In 2007, Safaricom launched a service that allowed people to send money without needing a bank account.
They were Kenya’s biggest telecoms network and they’d found a way to let people send money to each other using only their mobile phones.
They called it M-PESA.
Today, over 50 million people use M-PESA and $7 billion was transacted on it last month.
And on Friday (March 7th), M-PESA will turn 18 - so it’s fully an adult now.
But M-PESA’s success wasn’t built on just tech. It’s built on people - or in this case, agents.
They served as mini-banks, taking deposits and paying out cash to people. And M-PESA has 60,000 of them.
Today's edition, the first in our IWD series, is about the first ever M-PESA agent: Agent 0001.
She left a booming career to start the first M-PESA agent shop, betting on a product that reshaped the continent.
And today, she’s one of Safaricom’s largest individual shareholders, with an empire spanning telecom, real estate, and hospitality.
But first, let’s go back to the beginning…
Started from the bottom
It's the year 2000 in Nairobi, and mobile phones are becoming more accessible.
It’s not obvious yet, but these small devices and a telecom boom would soon transform commerce and communication in the country.
Somewhere in this city is Esther Muchemi.
She’s a partner at PKF Consulting Partners, and comfortably sits in the top 1% earning bracket in Kenya (even by 2025 standards).
But she wants a new challenge. And her next move was met with big disapproval from family and friends.
Esther opened a small shop on Nairobi’s busy Koinange Street, selling airtime and SIM cards in the heart of the city's commercial district.
Koinange Street in Nairobi, where Esther Muchemi started her first shop.
That small shop grew into Samchi Telecom, a business that started by selling phone lines and airtime for Kenya’s two major telecom companies—Kencell (now Airtel) and Safaricom.
In the early days, Esther was the sole employee.
She also sold mobile phones, but that wasn’t what set her on the path to becoming one of Kenya’s most celebrated tech entrepreneurs.
By 2001, she made a decisive bet and went all in on Safaricom.
The demand for Safaricom airtime and SIM cards was rising.
And unlike Safaricom, which was scaling aggressively and quickly acquiring customers, Kencell’s bureaucratic dealership terms made scaling difficult.
So when Safaricom offered her the chance to be one of its main distributors, Esther jumped at it.
Overnight, she stripped her store of the competitor’s branding and doubled down on Safaricom products.
These were the first Safaricom airtime scratch cards. They were among Samchi’s highest selling products in the early days
The gamble paid off. Within a year, sales tripled, fueled by a growing customer base that trusted Safaricom’s superior network.
The demand was so high that she could barely keep up with stock.
In 2002, an expansion was inevitable, so she set up a second branch in Eastleigh, right in the heart of Nairobi.

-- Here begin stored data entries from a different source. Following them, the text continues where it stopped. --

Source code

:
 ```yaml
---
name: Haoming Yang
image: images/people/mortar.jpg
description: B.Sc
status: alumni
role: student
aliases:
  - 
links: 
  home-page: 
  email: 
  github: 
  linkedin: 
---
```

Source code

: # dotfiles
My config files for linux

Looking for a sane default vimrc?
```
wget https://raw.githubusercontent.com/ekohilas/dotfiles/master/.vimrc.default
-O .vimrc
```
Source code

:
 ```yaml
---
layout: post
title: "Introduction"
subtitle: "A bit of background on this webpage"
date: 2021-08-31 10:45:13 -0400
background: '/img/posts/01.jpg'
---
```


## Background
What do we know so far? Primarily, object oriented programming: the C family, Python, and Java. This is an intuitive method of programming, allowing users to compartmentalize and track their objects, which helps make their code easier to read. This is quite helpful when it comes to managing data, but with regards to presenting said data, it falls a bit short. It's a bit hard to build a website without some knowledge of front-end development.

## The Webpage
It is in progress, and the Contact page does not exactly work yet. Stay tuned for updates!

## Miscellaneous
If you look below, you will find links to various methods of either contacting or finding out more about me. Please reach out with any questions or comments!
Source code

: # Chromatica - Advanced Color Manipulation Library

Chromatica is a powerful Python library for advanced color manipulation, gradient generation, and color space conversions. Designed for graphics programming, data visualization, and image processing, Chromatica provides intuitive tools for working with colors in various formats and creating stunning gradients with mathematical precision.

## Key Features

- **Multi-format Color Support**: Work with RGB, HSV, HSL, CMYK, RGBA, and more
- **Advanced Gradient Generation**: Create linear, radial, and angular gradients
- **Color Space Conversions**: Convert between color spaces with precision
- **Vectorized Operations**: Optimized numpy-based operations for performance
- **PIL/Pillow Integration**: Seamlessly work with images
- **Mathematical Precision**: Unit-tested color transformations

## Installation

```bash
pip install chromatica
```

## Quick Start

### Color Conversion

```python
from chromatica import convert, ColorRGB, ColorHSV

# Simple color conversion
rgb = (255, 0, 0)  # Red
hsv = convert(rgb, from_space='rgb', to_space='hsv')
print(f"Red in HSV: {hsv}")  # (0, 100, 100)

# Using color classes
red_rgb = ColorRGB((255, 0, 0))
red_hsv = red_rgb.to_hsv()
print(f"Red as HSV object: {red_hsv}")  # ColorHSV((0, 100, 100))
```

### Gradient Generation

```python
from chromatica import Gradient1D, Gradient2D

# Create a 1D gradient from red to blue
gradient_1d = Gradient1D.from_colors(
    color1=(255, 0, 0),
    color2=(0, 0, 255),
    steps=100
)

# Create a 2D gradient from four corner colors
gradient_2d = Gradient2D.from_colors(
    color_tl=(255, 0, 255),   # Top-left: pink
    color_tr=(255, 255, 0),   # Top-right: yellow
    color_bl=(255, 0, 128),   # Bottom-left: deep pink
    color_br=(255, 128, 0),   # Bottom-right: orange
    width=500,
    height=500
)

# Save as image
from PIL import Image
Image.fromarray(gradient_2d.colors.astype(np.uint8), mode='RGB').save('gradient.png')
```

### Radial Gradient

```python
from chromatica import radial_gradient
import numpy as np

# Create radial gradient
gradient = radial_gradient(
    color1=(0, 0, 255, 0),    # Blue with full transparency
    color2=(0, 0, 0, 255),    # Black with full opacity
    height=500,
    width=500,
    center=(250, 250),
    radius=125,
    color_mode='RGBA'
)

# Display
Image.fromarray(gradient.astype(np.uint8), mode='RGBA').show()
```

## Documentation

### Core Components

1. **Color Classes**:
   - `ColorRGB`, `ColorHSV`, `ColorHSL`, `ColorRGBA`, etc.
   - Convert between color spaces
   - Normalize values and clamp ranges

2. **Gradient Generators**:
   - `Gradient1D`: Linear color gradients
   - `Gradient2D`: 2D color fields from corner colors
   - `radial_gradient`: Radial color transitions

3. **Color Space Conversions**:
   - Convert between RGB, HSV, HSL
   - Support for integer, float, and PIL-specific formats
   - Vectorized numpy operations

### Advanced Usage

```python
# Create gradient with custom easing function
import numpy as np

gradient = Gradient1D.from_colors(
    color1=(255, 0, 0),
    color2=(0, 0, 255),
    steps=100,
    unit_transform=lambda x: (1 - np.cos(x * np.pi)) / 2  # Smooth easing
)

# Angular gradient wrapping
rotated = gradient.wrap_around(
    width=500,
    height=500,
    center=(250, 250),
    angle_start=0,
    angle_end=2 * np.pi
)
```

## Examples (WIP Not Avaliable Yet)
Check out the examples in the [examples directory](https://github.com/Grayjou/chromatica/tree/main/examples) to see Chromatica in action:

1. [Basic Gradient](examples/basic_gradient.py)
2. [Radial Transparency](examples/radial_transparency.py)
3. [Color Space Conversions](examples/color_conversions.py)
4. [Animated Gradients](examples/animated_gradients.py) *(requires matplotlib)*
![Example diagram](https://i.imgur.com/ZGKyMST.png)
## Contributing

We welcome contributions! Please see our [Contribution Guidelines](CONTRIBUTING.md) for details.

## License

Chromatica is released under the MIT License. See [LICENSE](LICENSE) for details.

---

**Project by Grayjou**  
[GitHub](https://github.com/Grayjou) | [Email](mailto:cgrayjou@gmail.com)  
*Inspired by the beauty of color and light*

Samchi is now a trusted name in Kenya's telecom space
By 2005, Samchi Telecom had grown into a multi-branch operation, establishing itself as a trusted name in Nairobi’s telecom retail space.
The success made Samchi Telecom an obvious choice for Safaricom’s next big experiment: M-PESA.
For six months, Samchi Telecom served as the first pilot location for M-PESA, helping them refine the service before the big rollout.
In October 2005, Safaricom expanded the pilot to 15 more agent stores, giving them phones preloaded with the M-PESA menu.
Then, on March 6, 2007, M-PESA officially launched, with Esther holding agent number 0001.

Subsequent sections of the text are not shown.